A deux reprises, dans la première nuit du samedi au dimanche, et dans celle du mardi au mercredi, il avait brûlé, étant seul, des milliers de papiers. Peut-être des vers, des chants inachevés de son poëme, s’y trouvèrent-ils compris. Il était bien disciple de celui qui vouait au feu l’Énéide.

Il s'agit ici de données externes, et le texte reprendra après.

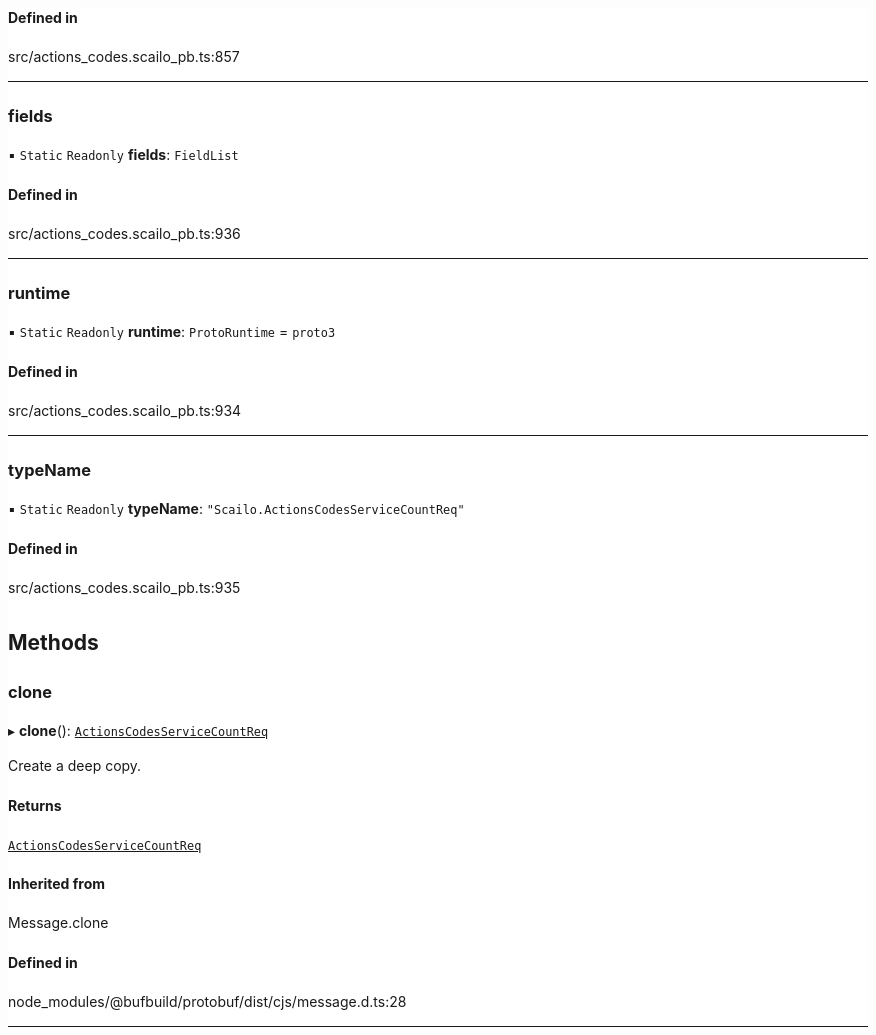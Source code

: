 #### Defined in

src/actions_codes.scailo_pb.ts:857

___

### fields

▪ `Static` `Readonly` **fields**: `FieldList`

#### Defined in

src/actions_codes.scailo_pb.ts:936

___

### runtime

▪ `Static` `Readonly` **runtime**: `ProtoRuntime` = `proto3`

#### Defined in

src/actions_codes.scailo_pb.ts:934

___

### typeName

▪ `Static` `Readonly` **typeName**: ``"Scailo.ActionsCodesServiceCountReq"``

#### Defined in

src/actions_codes.scailo_pb.ts:935

## Methods

### clone

▸ **clone**(): [`ActionsCodesServiceCountReq`](ActionsCodesServiceCountReq.md)

Create a deep copy.

#### Returns

[`ActionsCodesServiceCountReq`](ActionsCodesServiceCountReq.md)

#### Inherited from

Message.clone

#### Defined in

node_modules/@bufbuild/protobuf/dist/cjs/message.d.ts:28

___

On doit regretter que les œuvres de M. de Fontanes n’aient point pu se recueillir et paraître le lendemain de sa mort : il semble que c’eût été un moment opportun. Ce qu’on a depuis appelé le combat romantique n’était qu’à peine engagé, et sans la pointe de critique qui a suivi. Dans la clarté vive, mais pure, des premières Méditations, se serait doucement détachée et fondue à demi cette teinte poétique particulière qui distingue le talent de M. de Fontanes, et qui en fait quelque chose de nouveau par le sentiment en même temps que d’ancien par le ton. Sa strophe, accommodée à Rollin, aurait déploré tout haut la ruine du Château de Colombe, et noté à sa manière la Bande noire, contre laquelle allait tonner Victor Hugo. Les chants de la Grèce sauvée auraient pris soudainement un intérêt de circonstance, et trouvé dans le sentiment public éveillé un écho inattendu.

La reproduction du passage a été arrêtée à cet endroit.